電話を切った後、私は日向君にガバッと頭を下げた。


「日向君、ごめんなさいっ…!この後、お母さんたちと…急きょ駅前で待ち合わせすることになったの…。」


「駅前って、椎名の家の最寄り駅?」


「う、うん…。私の誕生日のお祝いに、夕ご飯は外食しよう…ってことになったみたいなんだ…。だから、あの…」


「そういう事情なら、仕方ないよな…。じゃあ、途中まで一緒に帰ろうか。

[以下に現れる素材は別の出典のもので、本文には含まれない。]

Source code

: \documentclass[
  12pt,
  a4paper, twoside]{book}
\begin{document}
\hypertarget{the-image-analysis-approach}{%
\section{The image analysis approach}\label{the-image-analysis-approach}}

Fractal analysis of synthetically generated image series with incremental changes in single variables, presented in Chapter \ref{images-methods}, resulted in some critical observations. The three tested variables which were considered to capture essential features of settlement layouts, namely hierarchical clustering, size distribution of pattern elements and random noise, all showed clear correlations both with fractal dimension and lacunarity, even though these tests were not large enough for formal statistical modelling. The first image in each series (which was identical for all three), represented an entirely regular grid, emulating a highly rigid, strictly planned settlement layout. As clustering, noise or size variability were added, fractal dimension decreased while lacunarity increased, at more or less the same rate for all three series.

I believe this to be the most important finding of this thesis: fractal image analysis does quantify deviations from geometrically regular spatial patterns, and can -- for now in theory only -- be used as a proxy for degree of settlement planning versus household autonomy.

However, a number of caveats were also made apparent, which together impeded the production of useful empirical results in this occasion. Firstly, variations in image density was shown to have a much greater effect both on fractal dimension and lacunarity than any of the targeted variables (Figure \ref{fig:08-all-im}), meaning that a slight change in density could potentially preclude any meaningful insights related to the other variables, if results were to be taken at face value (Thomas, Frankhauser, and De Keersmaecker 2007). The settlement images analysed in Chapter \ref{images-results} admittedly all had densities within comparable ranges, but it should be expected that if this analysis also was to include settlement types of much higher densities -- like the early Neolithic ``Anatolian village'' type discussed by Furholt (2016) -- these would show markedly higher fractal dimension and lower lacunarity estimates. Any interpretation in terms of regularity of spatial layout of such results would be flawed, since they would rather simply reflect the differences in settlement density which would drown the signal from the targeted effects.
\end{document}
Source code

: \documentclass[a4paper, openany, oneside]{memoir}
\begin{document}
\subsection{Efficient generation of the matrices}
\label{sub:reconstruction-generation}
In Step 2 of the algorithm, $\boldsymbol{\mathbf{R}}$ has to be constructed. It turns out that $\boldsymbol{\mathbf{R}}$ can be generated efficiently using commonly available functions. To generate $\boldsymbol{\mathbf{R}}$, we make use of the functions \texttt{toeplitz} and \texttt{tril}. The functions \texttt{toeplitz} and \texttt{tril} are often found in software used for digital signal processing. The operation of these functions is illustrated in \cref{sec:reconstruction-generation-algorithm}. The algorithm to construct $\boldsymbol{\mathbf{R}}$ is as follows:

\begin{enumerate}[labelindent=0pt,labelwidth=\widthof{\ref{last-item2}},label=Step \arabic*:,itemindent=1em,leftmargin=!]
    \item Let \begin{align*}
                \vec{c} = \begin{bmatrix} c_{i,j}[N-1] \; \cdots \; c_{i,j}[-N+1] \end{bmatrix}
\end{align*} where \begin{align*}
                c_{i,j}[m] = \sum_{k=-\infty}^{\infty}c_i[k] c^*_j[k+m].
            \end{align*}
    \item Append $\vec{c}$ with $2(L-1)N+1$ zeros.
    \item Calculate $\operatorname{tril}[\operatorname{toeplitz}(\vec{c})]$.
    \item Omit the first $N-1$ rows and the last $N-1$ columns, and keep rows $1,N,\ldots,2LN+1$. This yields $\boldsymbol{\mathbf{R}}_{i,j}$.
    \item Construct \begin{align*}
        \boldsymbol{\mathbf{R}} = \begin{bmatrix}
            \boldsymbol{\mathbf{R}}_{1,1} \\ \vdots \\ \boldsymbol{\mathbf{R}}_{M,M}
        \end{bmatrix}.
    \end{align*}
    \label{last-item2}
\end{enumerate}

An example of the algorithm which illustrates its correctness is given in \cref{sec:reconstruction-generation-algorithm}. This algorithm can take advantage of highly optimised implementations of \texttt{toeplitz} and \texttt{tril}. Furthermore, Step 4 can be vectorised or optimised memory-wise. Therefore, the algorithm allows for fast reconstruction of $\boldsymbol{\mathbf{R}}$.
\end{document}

」


コクンと頷くと、日向君は私の手を握って歩き始めた。


わわっ…!


日向君に、また手…握られちゃったよ…!!


ドッキンと心臓が跳ね、手から熱が全身に行き渡るような感覚がした。


こうなると、神経は繋がれている手にばかりいってしまう。


ジーッと手を見つめたまま歩いていると、日向君が不意に私の顔を覗き込んだ。


「椎名、ちょっと…そこの公園に入ってもいいかな?」


「えっ!?」


慌てて顔を上げる。


日向君の指差す先には、小さな公園があった。